In early attempts to produce the first album, many producers turned down Chapman as they did not favor her musical direction. David Kershenbaum, however, decided to produce it as he wanted to record an acoustic music album. It was recorded in Hollywood, California, in eight weeks. Most of the writing is based on political and social causes.

Tracy Chapman quickly gained critical acclaim from a wide majority of music critics, praising the album's simplicity, Chapman's vocal ability and her political and social lyrical content. The album achieved commercial success in most of the countries it was released, making it to the top of the charts in many countries, including Austria, Canada, New Zealand, Switzerland, Denmark and the United Kingdom. It peaked at No. 1 on the US Billboard 200 and was certified six-times platinum by the Recording Industry Association of America (RIAA), with sales exceeding over six million copies in the United States alone.

Three singles were released from the album, with the most successful single being "Fast Car". The song was performed at the Nelson Mandela 70th Birthday Tribute. It rose to the top ten on the US Billboard Hot 100 and also did well in Australia, New Zealand, Ireland, the United Kingdom, and other European countries. Tracy Chapman is one of the best-selling albums of all time, with sales of over 20 million units worldwide.

In April 2025, it was inducted into National Recording Registry by the Library of Congress.

==Background==
In 1987, Chapman was discovered by fellow Tufts University student Brian Koppelman. In an interview, Koppelman said, "I was helping organize a boycott protest against apartheid at school, and [someone] told me there was this great protest singer I should get to play at the rally." He went to see Chapman perform at a coffeehouse called Cappuccino, adding, "Tracy walked onstage, and it was like an epiphany. Her presence, her voice, her songs, her sincerity—it all came across."

After this, Koppelman told Chapman that his father, Charles Koppelman, was at the time a co-owner of SBK Publishing and that he could help her make a record. She did not consider the offer seriously.

Koppelman was still very interested in Chapman, and he attended most of her shows. Chapman finally agreed to talk to him, but she did not record any demos for him. He later discovered that she had recorded demos at the Tufts' radio station WMFO for copyright purposes in exchange for the station's right to play her music.
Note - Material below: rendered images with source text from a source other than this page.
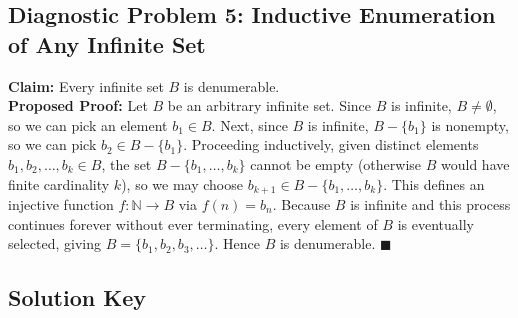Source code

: \documentclass[11pt, letterpaper]{article}
\theoremstyle{definition}
\theoremstyle{remark}
\begin{document}
\subsection{Diagnostic Problem 5: Inductive Enumeration of Any Infinite Set}
\textbf{Claim:} Every infinite set $B$ is denumerable.\\
\textbf{Proposed Proof:} Let $B$ be an arbitrary infinite set. Since $B$ is infinite, $B \neq \emptyset$, so we can pick an element $b_1 \in B$. Next, since $B$ is infinite, $B - \{b_1\}$ is nonempty, so we can pick $b_2 \in B - \{b_1\}$. Proceeding inductively, given distinct elements $b_1, b_2, \dots, b_k \in B$, the set $B - \{b_1, \dots, b_k\}$ cannot be empty (otherwise $B$ would have finite cardinality $k$), so we may choose $b_{k+1} \in B - \{b_1, \dots, b_k\}$. This defines an injective function $f : \mathbb{N} \to B$ via $f(n) = b_n$. Because $B$ is infinite and this process continues forever without ever terminating, every element of $B$ is eventually selected, giving $B = \{b_1, b_2, b_3, \dots\}$. Hence $B$ is denumerable. $\blacksquare$

\subsection{Solution Key}
\end{document}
Koppelman smuggled a demo tape of her song "Talkin' 'bout a Revolution" from the station, which he showed to his father.

According to the interview, "He immediately got the picture and flew up to see her". Her demo led to her signing a contract with Elektra Records. Chapman said, "I have to say that I never thought I would get a contract with a major record label [...] All the time since I was a kid listening to records and the radio, I didn't think there was any indication that record people would find the kind of music that I did marketable. Especially when I was singing songs like 'Talkin' 'bout a Revolution' during the Seventies [...] I didn't see a place for me there."
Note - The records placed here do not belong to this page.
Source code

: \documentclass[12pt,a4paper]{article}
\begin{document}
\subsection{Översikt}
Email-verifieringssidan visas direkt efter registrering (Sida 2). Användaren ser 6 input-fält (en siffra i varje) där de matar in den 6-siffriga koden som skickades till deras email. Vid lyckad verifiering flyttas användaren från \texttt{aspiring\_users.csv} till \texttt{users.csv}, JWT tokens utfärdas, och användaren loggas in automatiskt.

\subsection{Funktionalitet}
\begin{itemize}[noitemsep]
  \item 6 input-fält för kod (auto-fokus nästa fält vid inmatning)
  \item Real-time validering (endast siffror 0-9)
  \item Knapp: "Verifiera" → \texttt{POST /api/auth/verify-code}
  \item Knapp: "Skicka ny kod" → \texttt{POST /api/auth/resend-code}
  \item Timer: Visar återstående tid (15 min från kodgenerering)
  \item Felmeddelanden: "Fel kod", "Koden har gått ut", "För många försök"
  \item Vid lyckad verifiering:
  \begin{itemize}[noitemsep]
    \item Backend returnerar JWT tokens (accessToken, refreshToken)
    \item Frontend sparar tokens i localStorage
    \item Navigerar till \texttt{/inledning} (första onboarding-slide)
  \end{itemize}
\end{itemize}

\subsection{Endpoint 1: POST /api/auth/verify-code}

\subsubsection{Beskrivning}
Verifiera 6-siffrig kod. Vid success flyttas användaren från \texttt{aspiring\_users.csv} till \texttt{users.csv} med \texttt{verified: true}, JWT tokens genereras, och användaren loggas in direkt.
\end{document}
Producer David Kershenbaum said that the album was "made for the right reasons," adding, "There was a set of ideas that we wanted to communicate, and we felt if we were truthful and loyal to those ideas, then people would pick up on the emotion and the lyrical content that was there."

==Recording==
Chapman immediately started writing songs when she was signed to Elektra. Koppelman started finding producers for the album with the demo tape of her single "Talkin' 'bout a Revolution". However, she was turned down, due to the popularity of dance-pop and synthpop at the time. In an interview with The Guardian in 2008, Chapman stated, "My first record was almost not my first record." After the originally chosen producer was killed in a car accident, Elektra initially selected a producer with less experience to replace him, and the recording sessions were, according to Chapman, "horrible" and "bombastic".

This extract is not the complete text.